On December 31, leftist attorney Lynne Stewart finally left behind her the prison walls that have been “home” for the past four years after her frame-up conviction in a “war on terror” show trial. Terminally ill with Stage IV breast cancer, the 74-year-old Stewart walked out of the Federal Medical Center Carswell, a women’s prison hospital in Texas, and flew home to New York City, where she was greeted by family and friends. This brought to a close her months-long fight for the right to die at home surrounded by loved ones, a demand supported by more than 40,000 petitioners worldwide.
After months of obstruction, the Justice Department finally allowed U.S. District Judge John Koeltl, Stewart’s trial judge, to order her release on the grounds of her “terminal medical condition and very limited life expectancy.” The relief of Stewart’s supporters is tinged with the bitter knowledge that federal authorities had vindictively prolonged her imprisonment knowing her terminal condition. In fact, from the working-class point of view, this partisan of the downtrodden and oppressed should not have spent a single day behind bars.
In 2005, Stewart was convicted of giving material support to terrorism when representing blind Egyptian Islamic fundamentalist cleric Sheik Omar Abdel Rahman, who was convicted for an alleged plot to blow up New York City landmarks in the early 1990s. The purported “material support” was to communicate her client’s views to Reuters news service. Her Arabic translator Mohamed Yousry and paralegal Ahmed Abdel Sattar were also convicted. These watershed convictions gave the capitalist government a green light to prosecute lawyers as co-consipirators of their clients—a frontal attack on the right to counsel enunciated in the Constitution’s Sixth Amendment. Originally sentenced to 28 months in prison, Stewart was resentenced in 2010 to ten years at the instigation of the Obama administration.
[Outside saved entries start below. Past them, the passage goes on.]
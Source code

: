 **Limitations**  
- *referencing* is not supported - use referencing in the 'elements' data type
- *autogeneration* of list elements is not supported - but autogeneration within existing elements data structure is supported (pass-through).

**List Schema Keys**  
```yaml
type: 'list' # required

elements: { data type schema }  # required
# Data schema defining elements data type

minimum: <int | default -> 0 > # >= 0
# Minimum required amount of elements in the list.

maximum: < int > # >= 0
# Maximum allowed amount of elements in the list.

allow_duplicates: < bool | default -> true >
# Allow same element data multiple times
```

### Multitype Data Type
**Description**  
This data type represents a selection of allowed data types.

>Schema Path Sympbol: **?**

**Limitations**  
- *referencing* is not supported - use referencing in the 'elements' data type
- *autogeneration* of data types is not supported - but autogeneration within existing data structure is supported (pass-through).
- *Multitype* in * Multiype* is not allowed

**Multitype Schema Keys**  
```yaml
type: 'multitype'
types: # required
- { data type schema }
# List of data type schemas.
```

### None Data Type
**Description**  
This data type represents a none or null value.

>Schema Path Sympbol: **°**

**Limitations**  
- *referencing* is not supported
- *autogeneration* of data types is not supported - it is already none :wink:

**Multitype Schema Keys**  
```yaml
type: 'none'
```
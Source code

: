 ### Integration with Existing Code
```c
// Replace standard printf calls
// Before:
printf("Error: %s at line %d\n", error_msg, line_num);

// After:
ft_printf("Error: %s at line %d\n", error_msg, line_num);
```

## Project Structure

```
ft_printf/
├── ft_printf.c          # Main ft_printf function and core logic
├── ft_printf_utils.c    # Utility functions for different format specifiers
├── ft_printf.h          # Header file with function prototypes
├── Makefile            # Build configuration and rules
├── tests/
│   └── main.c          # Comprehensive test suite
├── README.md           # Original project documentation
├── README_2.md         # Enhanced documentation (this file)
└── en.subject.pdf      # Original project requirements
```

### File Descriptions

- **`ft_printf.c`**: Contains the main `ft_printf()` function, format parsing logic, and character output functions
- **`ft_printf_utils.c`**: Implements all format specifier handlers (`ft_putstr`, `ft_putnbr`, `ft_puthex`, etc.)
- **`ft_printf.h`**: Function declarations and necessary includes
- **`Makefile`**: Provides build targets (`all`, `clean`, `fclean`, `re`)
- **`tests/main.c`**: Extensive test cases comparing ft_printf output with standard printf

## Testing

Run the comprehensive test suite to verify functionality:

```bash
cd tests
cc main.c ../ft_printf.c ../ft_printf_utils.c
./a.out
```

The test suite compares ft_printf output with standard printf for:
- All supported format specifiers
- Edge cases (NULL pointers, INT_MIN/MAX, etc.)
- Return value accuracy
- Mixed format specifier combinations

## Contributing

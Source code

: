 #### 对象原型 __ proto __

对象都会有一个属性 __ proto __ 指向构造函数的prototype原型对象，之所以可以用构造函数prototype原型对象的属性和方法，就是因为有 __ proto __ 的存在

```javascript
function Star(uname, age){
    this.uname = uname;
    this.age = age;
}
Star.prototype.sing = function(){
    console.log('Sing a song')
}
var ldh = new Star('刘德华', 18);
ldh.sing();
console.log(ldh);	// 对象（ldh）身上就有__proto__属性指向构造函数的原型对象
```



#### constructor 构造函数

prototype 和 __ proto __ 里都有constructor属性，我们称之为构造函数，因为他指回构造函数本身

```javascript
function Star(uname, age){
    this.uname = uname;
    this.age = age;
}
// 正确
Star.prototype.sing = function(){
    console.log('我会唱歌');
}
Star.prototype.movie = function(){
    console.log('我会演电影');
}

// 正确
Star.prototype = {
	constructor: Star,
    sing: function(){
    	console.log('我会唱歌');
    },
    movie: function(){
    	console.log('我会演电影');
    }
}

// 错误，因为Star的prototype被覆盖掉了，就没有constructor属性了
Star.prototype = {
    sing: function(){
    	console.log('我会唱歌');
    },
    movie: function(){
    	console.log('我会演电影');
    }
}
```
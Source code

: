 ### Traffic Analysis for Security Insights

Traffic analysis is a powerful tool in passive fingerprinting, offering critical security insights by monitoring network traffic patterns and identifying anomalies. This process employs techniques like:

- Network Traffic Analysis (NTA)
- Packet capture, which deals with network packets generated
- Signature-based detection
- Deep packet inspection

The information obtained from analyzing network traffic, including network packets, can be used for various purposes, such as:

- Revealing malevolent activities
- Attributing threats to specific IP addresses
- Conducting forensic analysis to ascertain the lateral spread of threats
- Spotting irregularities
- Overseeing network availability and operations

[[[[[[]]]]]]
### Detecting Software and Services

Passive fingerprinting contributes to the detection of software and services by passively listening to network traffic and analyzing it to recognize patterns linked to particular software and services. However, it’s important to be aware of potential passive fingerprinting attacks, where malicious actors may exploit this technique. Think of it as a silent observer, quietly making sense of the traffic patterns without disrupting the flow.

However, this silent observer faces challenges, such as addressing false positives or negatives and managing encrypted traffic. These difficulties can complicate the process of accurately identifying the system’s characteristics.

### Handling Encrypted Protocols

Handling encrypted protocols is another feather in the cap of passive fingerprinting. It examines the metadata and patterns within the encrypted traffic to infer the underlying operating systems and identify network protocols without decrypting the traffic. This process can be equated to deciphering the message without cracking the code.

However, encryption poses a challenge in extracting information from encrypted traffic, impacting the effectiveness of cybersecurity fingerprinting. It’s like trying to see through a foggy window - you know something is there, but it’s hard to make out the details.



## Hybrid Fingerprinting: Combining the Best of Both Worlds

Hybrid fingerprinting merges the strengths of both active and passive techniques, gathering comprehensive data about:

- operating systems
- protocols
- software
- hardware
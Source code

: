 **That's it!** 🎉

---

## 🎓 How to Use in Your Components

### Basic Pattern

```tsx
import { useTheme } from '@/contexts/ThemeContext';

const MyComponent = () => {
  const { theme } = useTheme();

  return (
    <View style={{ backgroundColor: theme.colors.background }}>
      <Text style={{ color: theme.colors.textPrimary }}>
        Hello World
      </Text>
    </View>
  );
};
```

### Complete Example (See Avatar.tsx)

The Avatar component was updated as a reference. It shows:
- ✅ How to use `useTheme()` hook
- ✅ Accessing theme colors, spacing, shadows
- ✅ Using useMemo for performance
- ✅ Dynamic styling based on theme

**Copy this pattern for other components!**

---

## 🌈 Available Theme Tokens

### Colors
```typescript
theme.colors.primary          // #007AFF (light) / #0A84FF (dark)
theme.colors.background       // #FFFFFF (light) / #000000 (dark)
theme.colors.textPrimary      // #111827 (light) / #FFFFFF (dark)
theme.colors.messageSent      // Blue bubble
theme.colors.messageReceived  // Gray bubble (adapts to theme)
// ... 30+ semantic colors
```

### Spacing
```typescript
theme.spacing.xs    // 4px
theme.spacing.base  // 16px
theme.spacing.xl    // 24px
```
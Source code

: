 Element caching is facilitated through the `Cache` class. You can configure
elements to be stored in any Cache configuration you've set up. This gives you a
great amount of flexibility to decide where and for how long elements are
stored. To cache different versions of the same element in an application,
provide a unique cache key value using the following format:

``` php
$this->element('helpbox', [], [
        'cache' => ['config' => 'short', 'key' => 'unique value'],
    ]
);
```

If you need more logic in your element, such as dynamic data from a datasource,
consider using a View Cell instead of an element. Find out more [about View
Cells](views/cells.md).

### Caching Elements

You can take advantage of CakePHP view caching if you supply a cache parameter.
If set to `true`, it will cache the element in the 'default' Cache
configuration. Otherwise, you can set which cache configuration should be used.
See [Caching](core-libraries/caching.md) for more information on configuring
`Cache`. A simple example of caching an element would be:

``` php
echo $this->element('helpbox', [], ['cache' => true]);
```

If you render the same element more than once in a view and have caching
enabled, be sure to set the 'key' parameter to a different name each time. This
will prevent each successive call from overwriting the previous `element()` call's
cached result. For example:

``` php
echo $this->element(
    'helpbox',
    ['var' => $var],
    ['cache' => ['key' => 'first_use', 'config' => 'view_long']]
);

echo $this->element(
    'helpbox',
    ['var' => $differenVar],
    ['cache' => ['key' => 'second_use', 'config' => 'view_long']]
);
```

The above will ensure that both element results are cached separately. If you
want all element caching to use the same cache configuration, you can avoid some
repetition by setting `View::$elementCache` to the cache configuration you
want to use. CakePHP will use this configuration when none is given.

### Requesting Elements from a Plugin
An unbowed proponent of 1960s New Left radicalism, Stewart dedicated her adult life to keeping Black Panthers, militant leftists and others reviled by the capitalist state out of the clutches of its prison system. As she wrote in a message to the New York City gathering of the Partisan Defense Committee’s Holiday Appeal for class-war prisoners last month, among her clients were Jaan Laaman and Tom Manning of the Ohio 7 (see article on page 3). When Stewart ultimately found herself walking in the same shoes, she embraced that role without blinking. And her incarceration did not break her in the least. When she arrived at LaGuardia airport, she told her supporters, “I’m going to work for women’s group prisoners and for political prisoners.”
The Spartacist League and PDC have stood by Stewart and her codefendants from the beginning, despite our differing political outlooks, and have fought to publicize her case in the broader workers movement. This is an expression of non-sectarian, class-struggle defense of cases that are in the interests of the entire working people. The government’s barbarous treatment of this individual, whose “crime” was to zealously fight in the courts to uphold the rights of the oppressed that are purportedly sanctified in the Constitution, is itself an indictment of the class bias of American bourgeois justice. For champions of Stewart’s defense and that of all the class-war prisoners, let this be a clarion call to join the fight to mobilize the multiracial working class to sweep away the entire system of capitalist exploitation and oppression—and the “justice” system that enshrines it—through socialist revolution.